Instructions to follow.
Within the entries below, every line containing "nested" is to be copied.

Extracted entries.
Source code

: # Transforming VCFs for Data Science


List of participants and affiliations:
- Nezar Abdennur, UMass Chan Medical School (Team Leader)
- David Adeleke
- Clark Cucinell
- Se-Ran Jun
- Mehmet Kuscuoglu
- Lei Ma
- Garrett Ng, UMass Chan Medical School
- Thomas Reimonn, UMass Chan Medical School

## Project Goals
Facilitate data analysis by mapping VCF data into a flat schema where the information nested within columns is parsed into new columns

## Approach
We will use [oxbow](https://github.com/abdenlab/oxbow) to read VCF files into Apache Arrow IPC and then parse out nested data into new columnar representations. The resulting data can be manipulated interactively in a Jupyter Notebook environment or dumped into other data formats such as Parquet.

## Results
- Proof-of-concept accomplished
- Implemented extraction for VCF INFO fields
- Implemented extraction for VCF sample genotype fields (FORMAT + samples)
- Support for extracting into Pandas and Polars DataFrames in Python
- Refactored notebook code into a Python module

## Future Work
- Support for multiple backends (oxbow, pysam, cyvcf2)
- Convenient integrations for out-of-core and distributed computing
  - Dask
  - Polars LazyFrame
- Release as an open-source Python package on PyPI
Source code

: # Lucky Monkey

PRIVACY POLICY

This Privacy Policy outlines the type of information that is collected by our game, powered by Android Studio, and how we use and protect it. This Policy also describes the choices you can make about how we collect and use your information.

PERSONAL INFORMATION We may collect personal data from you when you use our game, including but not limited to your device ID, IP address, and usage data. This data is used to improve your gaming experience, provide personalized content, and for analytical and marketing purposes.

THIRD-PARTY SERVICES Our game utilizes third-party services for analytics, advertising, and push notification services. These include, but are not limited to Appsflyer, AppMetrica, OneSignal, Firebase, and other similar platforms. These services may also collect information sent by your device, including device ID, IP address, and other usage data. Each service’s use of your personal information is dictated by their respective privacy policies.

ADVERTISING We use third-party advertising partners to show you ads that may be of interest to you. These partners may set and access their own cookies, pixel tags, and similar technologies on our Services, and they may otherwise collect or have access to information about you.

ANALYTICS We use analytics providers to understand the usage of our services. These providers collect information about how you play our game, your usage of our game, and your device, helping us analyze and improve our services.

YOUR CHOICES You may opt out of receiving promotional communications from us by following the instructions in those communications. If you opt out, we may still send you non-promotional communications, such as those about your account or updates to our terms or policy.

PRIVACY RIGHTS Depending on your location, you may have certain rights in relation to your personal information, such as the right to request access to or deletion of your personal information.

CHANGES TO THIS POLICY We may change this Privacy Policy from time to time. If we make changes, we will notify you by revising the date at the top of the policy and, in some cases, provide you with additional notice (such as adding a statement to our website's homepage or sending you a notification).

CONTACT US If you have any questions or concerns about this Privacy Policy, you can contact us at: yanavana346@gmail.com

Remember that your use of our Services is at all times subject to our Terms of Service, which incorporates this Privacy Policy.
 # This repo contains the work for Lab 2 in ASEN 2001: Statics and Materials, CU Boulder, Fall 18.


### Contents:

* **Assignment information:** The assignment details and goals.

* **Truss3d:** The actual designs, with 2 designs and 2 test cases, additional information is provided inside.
--
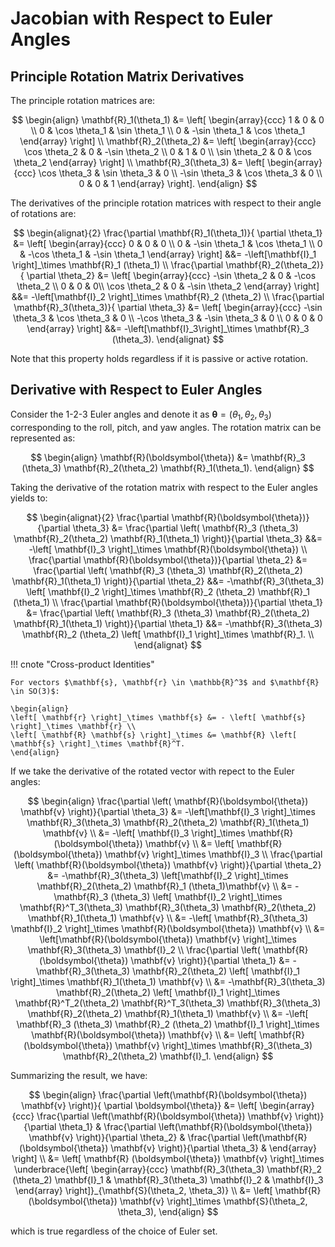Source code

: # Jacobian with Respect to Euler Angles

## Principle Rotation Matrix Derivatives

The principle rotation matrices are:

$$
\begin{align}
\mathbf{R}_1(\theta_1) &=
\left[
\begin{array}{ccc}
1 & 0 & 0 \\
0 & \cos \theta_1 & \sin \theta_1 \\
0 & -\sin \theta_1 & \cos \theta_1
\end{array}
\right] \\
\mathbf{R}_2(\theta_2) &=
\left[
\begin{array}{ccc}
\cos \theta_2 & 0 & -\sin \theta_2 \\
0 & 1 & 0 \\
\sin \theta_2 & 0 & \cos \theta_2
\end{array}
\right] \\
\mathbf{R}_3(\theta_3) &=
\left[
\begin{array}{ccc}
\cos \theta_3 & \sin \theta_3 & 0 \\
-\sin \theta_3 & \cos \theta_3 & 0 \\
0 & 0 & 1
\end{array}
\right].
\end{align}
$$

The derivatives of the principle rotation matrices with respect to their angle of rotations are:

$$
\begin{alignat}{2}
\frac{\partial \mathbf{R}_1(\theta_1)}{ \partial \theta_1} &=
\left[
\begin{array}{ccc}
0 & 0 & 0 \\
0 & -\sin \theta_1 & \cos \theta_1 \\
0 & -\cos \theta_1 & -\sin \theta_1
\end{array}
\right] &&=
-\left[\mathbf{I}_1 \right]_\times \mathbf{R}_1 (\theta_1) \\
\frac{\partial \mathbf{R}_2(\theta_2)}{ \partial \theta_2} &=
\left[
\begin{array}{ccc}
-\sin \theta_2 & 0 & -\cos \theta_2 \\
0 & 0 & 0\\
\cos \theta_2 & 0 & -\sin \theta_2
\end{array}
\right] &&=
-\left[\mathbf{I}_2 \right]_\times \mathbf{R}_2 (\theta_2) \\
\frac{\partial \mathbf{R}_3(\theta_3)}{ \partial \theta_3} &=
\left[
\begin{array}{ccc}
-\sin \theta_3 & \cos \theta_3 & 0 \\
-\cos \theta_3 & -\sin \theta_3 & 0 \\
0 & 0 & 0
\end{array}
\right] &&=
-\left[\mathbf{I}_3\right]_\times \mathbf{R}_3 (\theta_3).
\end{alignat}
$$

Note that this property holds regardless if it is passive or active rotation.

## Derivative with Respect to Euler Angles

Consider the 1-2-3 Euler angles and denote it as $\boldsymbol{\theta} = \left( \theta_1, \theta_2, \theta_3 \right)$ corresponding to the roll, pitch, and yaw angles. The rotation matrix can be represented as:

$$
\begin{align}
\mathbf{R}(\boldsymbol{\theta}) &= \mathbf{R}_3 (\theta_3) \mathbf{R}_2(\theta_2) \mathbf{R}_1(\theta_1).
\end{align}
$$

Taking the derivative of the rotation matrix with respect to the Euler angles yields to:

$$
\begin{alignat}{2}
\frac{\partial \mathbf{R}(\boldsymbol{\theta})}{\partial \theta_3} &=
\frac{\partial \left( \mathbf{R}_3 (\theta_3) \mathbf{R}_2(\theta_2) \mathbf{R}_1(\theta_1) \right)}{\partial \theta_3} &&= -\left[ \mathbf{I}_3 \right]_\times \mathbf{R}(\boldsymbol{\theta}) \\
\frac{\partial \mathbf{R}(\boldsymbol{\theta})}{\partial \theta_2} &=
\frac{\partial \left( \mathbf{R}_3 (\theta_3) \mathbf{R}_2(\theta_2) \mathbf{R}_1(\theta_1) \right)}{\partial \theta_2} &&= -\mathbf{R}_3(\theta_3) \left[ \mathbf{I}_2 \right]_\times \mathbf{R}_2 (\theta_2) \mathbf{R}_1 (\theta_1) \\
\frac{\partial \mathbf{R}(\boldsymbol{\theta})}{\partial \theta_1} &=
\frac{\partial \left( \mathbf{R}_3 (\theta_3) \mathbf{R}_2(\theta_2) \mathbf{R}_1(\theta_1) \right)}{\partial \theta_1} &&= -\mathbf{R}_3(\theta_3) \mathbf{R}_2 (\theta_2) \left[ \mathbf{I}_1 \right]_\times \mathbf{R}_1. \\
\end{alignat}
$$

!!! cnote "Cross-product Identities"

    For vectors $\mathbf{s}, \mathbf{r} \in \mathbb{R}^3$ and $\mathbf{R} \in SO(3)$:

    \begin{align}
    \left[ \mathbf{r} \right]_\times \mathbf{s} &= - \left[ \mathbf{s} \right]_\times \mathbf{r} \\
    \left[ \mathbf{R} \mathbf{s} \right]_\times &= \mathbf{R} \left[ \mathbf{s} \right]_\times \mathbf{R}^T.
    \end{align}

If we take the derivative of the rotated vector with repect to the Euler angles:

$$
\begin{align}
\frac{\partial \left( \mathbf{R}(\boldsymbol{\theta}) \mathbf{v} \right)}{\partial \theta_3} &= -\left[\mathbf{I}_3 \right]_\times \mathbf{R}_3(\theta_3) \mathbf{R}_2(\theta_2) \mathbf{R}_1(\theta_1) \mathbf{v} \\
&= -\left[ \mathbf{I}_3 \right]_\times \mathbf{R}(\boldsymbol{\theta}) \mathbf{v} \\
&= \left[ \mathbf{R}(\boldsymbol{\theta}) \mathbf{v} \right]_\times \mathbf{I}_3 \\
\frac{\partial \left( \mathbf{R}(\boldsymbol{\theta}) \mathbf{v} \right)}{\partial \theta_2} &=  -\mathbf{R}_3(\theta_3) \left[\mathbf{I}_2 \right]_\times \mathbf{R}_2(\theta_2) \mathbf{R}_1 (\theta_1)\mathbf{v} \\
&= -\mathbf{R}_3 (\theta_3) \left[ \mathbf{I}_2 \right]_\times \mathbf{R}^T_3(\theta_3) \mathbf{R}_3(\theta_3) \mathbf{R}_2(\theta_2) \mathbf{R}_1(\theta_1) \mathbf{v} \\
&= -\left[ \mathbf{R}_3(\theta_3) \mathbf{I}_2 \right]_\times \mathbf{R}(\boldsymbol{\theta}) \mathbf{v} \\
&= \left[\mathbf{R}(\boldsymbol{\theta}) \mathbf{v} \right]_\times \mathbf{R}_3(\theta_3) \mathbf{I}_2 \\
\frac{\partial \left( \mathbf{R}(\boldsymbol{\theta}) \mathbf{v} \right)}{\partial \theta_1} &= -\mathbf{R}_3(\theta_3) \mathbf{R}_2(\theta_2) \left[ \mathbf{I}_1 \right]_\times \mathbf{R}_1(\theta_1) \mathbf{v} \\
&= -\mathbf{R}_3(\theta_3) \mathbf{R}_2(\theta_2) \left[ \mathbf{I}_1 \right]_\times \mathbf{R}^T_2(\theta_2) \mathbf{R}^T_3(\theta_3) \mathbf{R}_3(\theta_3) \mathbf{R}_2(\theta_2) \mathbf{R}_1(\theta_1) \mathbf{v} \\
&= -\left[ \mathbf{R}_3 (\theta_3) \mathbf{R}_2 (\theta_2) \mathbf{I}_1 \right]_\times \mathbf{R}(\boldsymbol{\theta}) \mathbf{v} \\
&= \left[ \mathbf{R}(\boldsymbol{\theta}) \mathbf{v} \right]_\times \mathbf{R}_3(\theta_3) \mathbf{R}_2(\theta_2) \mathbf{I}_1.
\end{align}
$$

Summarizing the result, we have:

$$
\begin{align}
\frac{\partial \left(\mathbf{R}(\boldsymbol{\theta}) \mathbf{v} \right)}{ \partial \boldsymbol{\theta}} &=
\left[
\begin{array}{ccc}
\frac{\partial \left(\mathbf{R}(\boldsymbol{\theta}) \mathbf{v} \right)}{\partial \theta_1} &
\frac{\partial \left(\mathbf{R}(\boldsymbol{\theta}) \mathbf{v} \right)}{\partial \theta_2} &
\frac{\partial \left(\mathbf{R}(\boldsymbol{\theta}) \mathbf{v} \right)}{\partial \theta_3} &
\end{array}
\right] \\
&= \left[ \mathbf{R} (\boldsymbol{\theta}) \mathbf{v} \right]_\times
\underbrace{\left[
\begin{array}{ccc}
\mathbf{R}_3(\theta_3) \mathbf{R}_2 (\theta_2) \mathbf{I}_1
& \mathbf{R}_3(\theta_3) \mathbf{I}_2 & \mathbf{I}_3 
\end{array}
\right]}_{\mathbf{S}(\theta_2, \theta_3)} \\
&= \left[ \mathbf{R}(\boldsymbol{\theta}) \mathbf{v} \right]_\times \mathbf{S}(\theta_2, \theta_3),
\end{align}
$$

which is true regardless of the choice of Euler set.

Response to the exercise.
Facilitate data analysis by mapping VCF data into a flat schema where the information nested within columns is parsed into new columns
We will use [oxbow](https://github.com/abdenlab/oxbow) to read VCF files into Apache Arrow IPC and then parse out nested data into new columnar representations. The resulting data can be manipulated interactively in a Jupyter Notebook environment or dumped into other data formats such as Parquet.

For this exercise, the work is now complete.